• What needs to be done
Stop at the line containing "- **ES6 Features**": every line of the listing from the first up to that one must be set down exactly.
[Source material — start]
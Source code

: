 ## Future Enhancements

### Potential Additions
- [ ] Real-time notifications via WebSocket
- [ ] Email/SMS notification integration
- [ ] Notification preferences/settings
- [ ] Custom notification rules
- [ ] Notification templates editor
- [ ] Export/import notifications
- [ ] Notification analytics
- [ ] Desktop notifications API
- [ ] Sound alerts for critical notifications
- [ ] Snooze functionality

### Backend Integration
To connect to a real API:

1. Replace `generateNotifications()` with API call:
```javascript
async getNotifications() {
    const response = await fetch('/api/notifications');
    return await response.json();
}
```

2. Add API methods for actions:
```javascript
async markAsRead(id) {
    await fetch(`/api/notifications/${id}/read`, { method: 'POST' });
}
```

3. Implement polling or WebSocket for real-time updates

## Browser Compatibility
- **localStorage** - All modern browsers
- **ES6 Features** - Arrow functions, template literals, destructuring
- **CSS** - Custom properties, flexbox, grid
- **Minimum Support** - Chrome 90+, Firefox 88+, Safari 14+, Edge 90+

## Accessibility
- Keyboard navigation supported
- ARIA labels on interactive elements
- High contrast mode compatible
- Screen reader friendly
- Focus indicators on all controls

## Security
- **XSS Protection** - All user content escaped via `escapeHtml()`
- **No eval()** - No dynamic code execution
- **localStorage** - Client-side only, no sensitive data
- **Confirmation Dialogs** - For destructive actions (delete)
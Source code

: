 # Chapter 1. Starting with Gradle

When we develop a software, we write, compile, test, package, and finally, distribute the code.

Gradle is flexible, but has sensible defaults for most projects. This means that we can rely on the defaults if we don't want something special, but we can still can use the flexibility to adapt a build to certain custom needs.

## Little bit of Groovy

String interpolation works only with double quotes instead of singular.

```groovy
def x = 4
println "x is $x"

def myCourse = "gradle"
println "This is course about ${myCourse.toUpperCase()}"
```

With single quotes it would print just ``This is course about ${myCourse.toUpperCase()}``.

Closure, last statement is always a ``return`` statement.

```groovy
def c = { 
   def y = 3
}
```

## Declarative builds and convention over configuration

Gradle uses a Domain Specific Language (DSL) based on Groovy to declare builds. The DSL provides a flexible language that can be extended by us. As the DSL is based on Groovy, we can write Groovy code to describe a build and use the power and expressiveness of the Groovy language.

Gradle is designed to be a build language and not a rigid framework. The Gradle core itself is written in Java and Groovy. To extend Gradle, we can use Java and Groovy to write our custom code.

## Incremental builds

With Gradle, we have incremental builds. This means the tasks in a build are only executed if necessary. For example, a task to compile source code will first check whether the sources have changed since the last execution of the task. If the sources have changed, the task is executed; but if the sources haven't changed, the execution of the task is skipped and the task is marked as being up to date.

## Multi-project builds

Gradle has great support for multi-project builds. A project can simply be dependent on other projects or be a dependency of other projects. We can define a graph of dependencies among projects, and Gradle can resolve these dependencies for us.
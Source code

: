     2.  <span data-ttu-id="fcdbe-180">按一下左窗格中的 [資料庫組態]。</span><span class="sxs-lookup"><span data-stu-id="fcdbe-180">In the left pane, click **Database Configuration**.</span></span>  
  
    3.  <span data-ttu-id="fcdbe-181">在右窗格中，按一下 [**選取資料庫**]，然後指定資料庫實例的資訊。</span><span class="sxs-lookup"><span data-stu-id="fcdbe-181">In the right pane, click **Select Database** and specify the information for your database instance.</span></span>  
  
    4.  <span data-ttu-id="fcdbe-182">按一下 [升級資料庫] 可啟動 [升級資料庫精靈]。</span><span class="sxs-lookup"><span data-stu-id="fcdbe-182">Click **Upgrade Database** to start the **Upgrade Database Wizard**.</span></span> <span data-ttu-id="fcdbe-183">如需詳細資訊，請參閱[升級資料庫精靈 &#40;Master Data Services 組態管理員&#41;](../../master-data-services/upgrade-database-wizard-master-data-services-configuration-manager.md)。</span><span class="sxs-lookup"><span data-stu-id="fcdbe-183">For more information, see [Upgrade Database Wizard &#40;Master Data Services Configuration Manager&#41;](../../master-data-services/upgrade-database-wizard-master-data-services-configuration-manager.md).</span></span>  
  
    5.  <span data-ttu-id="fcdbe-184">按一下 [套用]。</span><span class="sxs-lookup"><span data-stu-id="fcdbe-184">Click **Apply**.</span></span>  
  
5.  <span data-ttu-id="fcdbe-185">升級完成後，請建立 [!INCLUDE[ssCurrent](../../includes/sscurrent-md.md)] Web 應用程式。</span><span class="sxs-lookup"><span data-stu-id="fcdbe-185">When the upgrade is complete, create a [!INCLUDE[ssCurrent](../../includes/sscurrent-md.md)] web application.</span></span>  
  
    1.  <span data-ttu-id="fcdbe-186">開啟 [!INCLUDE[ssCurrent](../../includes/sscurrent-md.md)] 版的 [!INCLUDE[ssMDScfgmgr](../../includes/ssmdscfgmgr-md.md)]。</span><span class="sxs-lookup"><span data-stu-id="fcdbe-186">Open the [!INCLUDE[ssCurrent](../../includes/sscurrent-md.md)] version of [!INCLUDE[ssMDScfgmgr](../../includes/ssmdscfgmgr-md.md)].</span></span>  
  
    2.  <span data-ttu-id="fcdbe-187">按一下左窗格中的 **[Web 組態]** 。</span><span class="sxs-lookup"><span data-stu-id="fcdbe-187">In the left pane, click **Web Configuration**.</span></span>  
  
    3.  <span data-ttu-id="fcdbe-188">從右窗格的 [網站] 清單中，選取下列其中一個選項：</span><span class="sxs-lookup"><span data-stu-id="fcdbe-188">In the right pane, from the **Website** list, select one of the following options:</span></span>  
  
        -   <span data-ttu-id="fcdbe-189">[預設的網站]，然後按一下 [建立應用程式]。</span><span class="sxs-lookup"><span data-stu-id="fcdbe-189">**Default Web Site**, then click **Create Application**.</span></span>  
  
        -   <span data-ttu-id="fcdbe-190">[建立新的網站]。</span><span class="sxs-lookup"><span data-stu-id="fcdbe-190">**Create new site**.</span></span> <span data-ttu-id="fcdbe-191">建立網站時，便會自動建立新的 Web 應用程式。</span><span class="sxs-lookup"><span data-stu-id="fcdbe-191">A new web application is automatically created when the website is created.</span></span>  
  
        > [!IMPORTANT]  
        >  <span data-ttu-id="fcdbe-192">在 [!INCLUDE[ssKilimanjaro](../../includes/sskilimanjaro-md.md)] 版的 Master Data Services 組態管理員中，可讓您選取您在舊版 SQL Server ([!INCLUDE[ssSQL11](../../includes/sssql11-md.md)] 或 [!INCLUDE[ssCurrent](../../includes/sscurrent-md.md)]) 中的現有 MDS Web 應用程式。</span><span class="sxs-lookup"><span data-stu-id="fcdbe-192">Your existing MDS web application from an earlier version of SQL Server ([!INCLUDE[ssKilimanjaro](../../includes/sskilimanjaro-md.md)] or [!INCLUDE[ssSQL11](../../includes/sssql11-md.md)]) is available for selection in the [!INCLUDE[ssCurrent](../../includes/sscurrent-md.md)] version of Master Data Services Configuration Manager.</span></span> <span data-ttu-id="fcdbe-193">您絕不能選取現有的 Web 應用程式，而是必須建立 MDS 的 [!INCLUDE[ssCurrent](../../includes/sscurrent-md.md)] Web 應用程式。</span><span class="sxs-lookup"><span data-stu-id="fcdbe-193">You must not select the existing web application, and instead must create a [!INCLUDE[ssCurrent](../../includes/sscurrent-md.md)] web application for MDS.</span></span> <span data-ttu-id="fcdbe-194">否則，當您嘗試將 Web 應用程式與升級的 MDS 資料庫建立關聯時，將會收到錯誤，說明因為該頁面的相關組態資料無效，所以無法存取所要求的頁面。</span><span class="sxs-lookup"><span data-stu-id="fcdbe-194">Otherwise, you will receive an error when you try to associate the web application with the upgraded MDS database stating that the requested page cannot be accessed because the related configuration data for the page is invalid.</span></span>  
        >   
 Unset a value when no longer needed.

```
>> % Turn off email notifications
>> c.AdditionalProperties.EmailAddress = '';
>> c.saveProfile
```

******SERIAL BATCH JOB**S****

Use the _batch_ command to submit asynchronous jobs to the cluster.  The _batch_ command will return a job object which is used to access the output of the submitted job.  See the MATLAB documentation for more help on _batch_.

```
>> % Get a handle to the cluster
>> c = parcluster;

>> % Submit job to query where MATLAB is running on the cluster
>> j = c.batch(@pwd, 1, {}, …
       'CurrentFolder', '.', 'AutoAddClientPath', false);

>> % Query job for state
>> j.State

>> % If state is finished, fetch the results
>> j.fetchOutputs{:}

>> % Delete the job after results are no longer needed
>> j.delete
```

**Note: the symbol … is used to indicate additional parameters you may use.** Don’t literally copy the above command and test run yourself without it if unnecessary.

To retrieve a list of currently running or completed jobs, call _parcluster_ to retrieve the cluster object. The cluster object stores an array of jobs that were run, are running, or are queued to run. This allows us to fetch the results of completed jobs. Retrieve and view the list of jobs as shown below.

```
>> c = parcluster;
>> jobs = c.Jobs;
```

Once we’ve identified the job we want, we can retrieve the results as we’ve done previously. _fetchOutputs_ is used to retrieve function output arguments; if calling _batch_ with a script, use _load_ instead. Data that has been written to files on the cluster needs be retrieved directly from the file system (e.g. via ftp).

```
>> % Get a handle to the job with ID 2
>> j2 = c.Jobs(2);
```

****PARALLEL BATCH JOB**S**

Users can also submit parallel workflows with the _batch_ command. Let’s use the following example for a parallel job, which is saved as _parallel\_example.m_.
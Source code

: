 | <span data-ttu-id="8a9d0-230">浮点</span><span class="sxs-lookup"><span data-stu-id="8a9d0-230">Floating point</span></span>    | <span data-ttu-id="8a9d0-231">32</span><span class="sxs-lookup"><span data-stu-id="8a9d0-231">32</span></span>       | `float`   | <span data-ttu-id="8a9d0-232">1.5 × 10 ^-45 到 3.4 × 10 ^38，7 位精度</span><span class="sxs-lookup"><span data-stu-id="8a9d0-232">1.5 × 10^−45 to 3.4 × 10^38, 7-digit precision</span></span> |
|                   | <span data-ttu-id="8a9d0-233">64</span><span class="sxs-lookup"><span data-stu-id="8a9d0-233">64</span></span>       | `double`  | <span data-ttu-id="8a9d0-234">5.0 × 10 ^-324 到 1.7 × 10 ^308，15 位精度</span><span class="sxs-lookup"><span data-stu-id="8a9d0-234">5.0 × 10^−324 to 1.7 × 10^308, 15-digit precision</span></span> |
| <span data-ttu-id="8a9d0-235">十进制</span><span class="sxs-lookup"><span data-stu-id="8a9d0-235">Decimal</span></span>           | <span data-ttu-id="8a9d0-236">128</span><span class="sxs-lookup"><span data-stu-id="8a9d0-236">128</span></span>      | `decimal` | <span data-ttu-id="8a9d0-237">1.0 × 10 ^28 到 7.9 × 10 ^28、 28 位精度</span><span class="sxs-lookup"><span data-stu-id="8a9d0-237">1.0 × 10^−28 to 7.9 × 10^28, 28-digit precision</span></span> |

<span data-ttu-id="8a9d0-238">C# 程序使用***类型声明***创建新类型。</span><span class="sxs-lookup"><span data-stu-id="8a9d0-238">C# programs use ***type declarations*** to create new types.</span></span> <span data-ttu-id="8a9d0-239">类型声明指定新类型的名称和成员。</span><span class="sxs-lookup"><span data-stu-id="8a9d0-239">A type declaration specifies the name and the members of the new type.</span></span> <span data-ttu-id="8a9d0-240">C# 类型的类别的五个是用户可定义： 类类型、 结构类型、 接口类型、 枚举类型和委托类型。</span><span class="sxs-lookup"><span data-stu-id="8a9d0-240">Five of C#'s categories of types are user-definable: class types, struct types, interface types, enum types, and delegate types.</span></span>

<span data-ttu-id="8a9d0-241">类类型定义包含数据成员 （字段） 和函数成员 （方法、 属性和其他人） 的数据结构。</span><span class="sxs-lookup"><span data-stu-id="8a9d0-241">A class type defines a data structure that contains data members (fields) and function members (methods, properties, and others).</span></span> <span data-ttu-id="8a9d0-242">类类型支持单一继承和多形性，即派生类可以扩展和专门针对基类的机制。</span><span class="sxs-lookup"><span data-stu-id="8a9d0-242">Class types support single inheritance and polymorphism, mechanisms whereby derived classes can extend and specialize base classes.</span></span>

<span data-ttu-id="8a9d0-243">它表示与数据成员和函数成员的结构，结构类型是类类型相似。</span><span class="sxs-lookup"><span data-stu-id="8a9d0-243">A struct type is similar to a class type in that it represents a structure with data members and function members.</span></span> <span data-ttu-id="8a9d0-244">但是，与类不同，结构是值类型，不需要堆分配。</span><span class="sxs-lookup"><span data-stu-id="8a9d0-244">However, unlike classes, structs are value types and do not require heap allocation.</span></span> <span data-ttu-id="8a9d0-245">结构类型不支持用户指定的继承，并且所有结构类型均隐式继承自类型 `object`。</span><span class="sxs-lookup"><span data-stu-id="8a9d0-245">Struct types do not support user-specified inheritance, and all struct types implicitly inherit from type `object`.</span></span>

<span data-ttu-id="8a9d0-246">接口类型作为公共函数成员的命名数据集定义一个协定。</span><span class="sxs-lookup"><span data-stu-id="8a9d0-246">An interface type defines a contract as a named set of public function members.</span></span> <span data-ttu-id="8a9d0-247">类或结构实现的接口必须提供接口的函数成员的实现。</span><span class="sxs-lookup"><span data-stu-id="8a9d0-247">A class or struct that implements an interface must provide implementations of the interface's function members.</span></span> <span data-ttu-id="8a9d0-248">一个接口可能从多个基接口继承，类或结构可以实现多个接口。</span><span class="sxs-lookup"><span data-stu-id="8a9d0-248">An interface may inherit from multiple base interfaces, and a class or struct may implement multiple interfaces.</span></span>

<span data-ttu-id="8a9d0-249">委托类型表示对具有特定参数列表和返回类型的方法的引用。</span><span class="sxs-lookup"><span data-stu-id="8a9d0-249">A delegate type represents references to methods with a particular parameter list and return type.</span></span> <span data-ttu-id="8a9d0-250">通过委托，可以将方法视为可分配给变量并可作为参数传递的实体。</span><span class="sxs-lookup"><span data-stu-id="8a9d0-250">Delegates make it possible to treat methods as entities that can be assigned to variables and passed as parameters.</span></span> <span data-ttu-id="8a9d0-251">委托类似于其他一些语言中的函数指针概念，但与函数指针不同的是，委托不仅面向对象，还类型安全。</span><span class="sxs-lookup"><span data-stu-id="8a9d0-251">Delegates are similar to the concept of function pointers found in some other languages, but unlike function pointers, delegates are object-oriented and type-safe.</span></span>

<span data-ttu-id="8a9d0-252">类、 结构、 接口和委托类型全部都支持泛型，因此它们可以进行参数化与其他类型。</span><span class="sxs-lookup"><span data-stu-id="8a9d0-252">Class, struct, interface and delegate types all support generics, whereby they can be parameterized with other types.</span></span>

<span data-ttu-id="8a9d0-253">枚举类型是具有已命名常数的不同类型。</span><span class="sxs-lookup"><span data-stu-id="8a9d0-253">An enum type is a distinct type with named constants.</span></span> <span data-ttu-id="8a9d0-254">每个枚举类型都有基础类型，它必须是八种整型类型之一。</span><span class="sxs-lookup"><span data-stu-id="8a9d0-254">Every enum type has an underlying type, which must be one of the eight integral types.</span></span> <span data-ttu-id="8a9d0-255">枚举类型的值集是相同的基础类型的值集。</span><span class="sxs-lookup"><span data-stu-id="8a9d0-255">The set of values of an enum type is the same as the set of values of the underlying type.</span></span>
[Source material — finish]
• Final answer
Source code

: ## Future Enhancements

### Potential Additions
- [ ] Real-time notifications via WebSocket
- [ ] Email/SMS notification integration
- [ ] Notification preferences/settings
- [ ] Custom notification rules
- [ ] Notification templates editor
- [ ] Export/import notifications
- [ ] Notification analytics
- [ ] Desktop notifications API
- [ ] Sound alerts for critical notifications
- [ ] Snooze functionality

### Backend Integration
To connect to a real API:

1. Replace `generateNotifications()` with API call:
```javascript
async getNotifications() {
    const response = await fetch('/api/notifications');
    return await response.json();
}
```

2. Add API methods for actions:
```javascript
async markAsRead(id) {
    await fetch(`/api/notifications/${id}/read`, { method: 'POST' });
}
```

3. Implement polling or WebSocket for real-time updates

## Browser Compatibility
- **localStorage** - All modern browsers
- **ES6 Features** - Arrow functions, template literals, destructuring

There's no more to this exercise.